| Your task |
Every line from the start of the listing below through the line that contains "algorithm proposed in" is to be reproduced word for word.

| Entries supplied |
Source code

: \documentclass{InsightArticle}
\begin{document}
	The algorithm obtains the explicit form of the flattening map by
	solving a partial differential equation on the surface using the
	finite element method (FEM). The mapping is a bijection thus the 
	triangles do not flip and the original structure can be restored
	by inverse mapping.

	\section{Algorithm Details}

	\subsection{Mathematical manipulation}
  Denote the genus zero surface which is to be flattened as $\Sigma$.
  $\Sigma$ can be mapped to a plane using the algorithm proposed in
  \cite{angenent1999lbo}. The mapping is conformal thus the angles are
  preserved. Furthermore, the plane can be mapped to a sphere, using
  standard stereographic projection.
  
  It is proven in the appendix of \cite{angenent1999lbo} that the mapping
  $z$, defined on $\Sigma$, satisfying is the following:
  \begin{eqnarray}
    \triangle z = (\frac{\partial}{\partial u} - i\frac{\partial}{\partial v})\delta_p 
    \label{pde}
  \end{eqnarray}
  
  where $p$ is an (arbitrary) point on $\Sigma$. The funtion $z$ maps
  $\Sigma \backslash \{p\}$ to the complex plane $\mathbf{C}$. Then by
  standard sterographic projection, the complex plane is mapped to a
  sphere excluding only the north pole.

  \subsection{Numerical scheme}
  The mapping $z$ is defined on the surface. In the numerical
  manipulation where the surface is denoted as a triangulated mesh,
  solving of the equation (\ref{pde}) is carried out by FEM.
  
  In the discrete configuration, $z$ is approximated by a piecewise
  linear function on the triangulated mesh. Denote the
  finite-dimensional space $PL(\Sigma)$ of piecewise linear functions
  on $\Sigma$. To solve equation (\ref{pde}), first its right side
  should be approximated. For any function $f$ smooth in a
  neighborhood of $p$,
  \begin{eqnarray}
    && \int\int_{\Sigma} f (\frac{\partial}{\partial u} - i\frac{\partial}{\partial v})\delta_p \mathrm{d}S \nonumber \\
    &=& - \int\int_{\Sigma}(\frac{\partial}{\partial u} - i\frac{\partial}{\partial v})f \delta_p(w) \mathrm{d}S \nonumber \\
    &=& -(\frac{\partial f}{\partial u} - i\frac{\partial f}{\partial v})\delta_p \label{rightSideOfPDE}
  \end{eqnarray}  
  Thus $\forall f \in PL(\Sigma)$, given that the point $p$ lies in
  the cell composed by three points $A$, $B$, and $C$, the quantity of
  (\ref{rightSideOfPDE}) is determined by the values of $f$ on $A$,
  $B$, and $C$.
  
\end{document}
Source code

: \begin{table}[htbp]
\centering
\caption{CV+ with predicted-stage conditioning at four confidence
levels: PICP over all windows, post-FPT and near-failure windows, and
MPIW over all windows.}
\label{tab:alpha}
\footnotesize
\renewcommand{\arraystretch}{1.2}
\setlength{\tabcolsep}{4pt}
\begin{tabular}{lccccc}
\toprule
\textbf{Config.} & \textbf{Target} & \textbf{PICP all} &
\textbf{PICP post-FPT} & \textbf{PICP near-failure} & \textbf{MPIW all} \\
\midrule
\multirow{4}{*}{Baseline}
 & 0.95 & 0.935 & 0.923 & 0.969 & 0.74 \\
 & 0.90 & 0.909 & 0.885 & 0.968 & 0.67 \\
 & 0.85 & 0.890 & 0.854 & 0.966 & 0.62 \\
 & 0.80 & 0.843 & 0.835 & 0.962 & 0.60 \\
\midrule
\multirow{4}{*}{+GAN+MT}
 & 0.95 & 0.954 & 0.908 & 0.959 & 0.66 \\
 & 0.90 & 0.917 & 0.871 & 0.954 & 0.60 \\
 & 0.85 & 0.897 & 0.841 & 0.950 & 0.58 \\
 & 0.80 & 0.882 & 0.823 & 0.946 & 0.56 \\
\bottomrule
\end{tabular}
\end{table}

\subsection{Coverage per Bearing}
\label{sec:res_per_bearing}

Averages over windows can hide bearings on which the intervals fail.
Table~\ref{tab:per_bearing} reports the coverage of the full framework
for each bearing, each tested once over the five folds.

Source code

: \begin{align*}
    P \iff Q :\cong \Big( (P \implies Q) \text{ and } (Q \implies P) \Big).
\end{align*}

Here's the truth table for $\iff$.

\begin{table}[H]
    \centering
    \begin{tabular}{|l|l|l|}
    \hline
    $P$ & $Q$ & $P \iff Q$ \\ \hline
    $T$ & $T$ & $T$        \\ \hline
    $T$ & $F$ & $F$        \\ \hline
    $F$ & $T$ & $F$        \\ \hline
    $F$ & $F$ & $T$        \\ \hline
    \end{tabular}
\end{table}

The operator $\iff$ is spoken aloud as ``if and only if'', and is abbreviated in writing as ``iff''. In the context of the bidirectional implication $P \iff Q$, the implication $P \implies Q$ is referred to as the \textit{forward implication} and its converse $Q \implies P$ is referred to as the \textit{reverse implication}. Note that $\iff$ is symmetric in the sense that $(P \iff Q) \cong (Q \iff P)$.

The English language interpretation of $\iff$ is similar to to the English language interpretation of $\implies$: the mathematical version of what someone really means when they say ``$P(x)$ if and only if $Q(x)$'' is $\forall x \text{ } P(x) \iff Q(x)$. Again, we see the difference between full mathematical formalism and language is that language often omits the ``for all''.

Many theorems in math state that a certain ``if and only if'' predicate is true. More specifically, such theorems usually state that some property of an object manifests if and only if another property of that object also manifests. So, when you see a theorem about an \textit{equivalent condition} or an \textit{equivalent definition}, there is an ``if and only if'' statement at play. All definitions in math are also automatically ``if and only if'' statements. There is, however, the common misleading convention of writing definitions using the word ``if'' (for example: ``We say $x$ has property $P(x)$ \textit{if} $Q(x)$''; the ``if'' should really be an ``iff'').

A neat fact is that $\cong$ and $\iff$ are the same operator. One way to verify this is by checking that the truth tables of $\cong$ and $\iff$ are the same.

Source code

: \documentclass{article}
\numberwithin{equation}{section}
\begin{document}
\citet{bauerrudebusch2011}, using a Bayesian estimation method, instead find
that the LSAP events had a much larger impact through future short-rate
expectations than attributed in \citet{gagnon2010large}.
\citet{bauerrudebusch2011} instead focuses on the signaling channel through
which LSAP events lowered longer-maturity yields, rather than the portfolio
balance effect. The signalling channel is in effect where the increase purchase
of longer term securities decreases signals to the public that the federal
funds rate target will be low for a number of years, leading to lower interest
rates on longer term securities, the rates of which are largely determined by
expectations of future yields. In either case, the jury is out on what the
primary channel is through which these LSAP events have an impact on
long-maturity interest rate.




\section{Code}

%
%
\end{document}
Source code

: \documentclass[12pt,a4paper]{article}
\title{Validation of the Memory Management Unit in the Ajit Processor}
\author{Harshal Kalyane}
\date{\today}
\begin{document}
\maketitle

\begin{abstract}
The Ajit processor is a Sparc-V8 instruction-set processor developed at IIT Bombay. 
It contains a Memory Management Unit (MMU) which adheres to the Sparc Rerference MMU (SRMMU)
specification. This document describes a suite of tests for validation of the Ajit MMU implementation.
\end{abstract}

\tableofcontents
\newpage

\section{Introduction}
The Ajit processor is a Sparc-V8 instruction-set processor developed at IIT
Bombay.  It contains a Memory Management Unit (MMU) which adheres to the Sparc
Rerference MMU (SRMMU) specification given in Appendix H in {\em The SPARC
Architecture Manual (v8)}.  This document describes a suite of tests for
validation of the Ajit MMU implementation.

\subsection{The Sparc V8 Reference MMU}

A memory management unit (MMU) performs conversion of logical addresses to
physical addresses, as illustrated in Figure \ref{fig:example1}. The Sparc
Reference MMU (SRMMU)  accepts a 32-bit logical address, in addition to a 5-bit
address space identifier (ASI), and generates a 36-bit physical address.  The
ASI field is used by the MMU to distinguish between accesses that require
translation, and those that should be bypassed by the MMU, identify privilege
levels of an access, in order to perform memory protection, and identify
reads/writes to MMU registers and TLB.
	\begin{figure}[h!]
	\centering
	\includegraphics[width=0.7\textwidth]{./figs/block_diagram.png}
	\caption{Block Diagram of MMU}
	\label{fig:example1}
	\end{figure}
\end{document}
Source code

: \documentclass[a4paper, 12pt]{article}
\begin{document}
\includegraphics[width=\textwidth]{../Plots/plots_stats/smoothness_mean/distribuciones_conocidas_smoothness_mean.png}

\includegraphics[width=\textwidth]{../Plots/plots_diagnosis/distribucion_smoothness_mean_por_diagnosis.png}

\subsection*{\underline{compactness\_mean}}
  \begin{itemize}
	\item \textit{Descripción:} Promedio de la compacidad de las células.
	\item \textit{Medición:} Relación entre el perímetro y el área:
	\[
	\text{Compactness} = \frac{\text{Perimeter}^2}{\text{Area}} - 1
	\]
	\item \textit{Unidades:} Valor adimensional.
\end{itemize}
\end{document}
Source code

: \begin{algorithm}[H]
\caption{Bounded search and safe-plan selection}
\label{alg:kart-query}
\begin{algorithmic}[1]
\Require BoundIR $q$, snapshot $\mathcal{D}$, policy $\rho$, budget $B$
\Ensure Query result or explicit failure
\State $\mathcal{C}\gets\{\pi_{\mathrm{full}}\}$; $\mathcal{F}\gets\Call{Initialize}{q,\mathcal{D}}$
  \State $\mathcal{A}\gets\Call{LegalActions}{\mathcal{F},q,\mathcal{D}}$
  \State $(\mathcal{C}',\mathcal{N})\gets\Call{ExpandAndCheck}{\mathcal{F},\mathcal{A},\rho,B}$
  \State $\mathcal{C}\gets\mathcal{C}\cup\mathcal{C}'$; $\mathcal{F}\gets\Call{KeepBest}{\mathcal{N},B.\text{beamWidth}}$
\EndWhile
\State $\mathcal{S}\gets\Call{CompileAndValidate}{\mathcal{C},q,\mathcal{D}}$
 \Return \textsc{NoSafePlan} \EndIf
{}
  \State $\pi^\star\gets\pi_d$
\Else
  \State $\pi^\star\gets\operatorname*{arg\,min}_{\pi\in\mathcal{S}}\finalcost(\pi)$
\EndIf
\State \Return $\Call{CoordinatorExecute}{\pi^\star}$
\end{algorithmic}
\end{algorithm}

| Solution below |
Source code

: \documentclass{InsightArticle}
\begin{document}
	The algorithm obtains the explicit form of the flattening map by
	solving a partial differential equation on the surface using the
	finite element method (FEM). The mapping is a bijection thus the 
	triangles do not flip and the original structure can be restored
	by inverse mapping.

	\section{Algorithm Details}

	\subsection{Mathematical manipulation}
  Denote the genus zero surface which is to be flattened as $\Sigma$.
  $\Sigma$ can be mapped to a plane using the algorithm proposed in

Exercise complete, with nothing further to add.